Album reviews: Michael Kiwanuka, the Mavericks, and Blanco Brown

Dan Deluca, The Philadelphia Inquirer on

Published in Entertainment News

Michael Kiwanuka


(Polydor 1/2)

With his third album, Ugandan-British songwriter Michael Kiwanuka has once again woven together a seamless song cycle that takes its sweet time in expressing hopes, fears, and doubts. Produced by frequent collaborators Danger Mouse and Inflo, "Kiwanuka" bathes the voice of the singer -- depicted as a Tudor king in Markeidric Walker's album cover painting -- in strings and lush atmospherics.

When the slowly unwinding "Cold, Cold Heart" from 2016's Love & Hate was used as intro music to the hit HBO series Big Little Lies, it brought the folk-soul singer a larger audience. Patient Kiwanuka tunes like "Hard to Say Goodbye" and "Light" employ a similar strategy, allowing the listener to luxuriate in the wonders of Kiwanuka's grainy voice, redolent of other genre-fluid soul men like Bill Withers and Terence Trent D'Arby.

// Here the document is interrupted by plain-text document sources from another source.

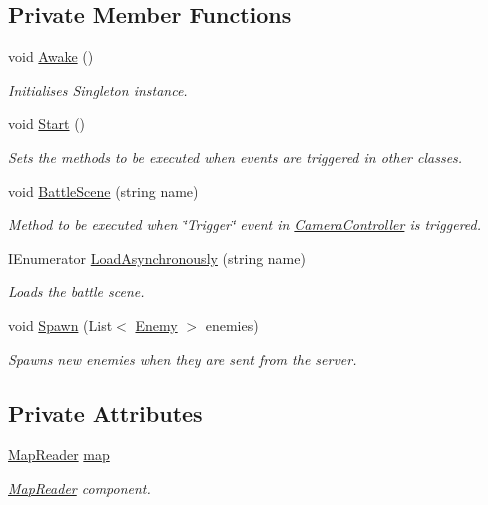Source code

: \subsection*{Private Member Functions}
\begin{DoxyCompactItemize}
\item 
void \mbox{\hyperlink{class_enemy_manager_a9a95e72112a8e624588bb8283d66698e}{Awake}} ()
\begin{DoxyCompactList}\small\item\em Initialises Singleton instance. \end{DoxyCompactList}\item 
void \mbox{\hyperlink{class_enemy_manager_afcf3de6b6a3f197fe343fc43592b46d5}{Start}} ()
\begin{DoxyCompactList}\small\item\em Sets the methods to be executed when events are triggered in other classes. \end{DoxyCompactList}\item 
void \mbox{\hyperlink{class_enemy_manager_a5071674c83c4cf81fe90dd2655713828}{Battle\+Scene}} (string name)
\begin{DoxyCompactList}\small\item\em Method to be executed when \char`\"{}\+Trigger\char`\"{} event in \mbox{\hyperlink{class_camera_controller}{Camera\+Controller}} is triggered. \end{DoxyCompactList}\item 
I\+Enumerator \mbox{\hyperlink{class_enemy_manager_aa24657bcb9c290a4f21c5e861f8f60e1}{Load\+Asynchronously}} (string name)
\begin{DoxyCompactList}\small\item\em Loads the battle scene. \end{DoxyCompactList}\item 
void \mbox{\hyperlink{class_enemy_manager_a0c3680c45bec759982150be5c613dd88}{Spawn}} (List$<$ \mbox{\hyperlink{class_enemy}{Enemy}} $>$ enemies)
\begin{DoxyCompactList}\small\item\em Spawns new enemies when they are sent from the server. \end{DoxyCompactList}\end{DoxyCompactItemize}
\subsection*{Private Attributes}
\begin{DoxyCompactItemize}
\item 
\mbox{\hyperlink{class_map_reader}{Map\+Reader}} \mbox{\hyperlink{class_enemy_manager_acb5c779b01cdfa40fddf6d2377dab3c5}{map}}
\begin{DoxyCompactList}\small\item\em \mbox{\hyperlink{class_map_reader}{Map\+Reader}} component. \end{DoxyCompactList}\end{DoxyCompactItemize}


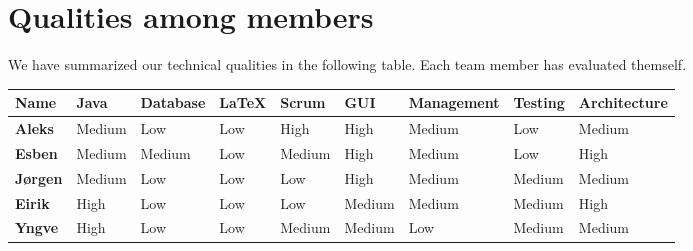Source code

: \section{Qualities among members}

We have summarized our technical qualities in the following table. Each team member has
evaluated themself.
\begin{table}[h]
\begin{center}
\begin{tabular}{|p{1.2cm}|p{1.3cm}|p{1.6cm}|p{0.9cm}|p{1.3cm}|p{1.4cm}|p{2cm}|p{1.4cm}|p{2cm}|}
\hline
\bf{Name} & \bf{Java} & \bf{Database} & \bf{\LaTeX} & \bf{Scrum} & \bf{GUI} &
\bf{Management} & \bf{Testing} & \bf{Architecture} \\
\hline
\bf{Aleks} & Medium & Low & Low & High &	High &	Medium & Low &	Medium \\
\hline \bf{Esben} & Medium & Medium & Low	& Medium & High	& Medium & Low	& High
\\
\hline \bf{Jørgen} & Medium & Low & Low & Low & High &	Medium & Medium & Medium
\\
\hline \bf{Eirik} & High & Low & Low & Low	& Medium	& Medium	& Medium	& High \\
\hline \bf{Yngve} & High & Low &	Low & Medium & Medium & Low & Medium & Medium
\\
\hline

\end{tabular}
\end{center}
\end{table}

But the music retains an anxious edge, as Kiwanuka navigates uncertainty and struggles with self-confidence on songs like "Living in Denial." "Hero" draws inspiration from the life of Black Panther Fred Hampton, slain 50 years ago this December; it's in part about police shootings, then and now, as well as the simple heroism of staying alive and present for those you love. Kiwanuka makes unhurried music that exists outside current trends. That's what makes it so valuable in the here and now. -- Dan DeLuca


The Mavericks

"Play the Hits"

(Mondo Mundo/Thirty Tigers 1/2)

When a singer has a voice with the richness, range, and grandeur of Raul Malo's, and he is backed by a band that possesses similar qualities, it figures to be a treat to hear how they put their stamp on familiar material by others. The Mavericks don't disappoint. On "Play the Hits," they Mav-erize 11 numbers, but not with a one-size-fits-all approach. Rather, the performances reflect the breadth and thrill of their own music over the last three decades.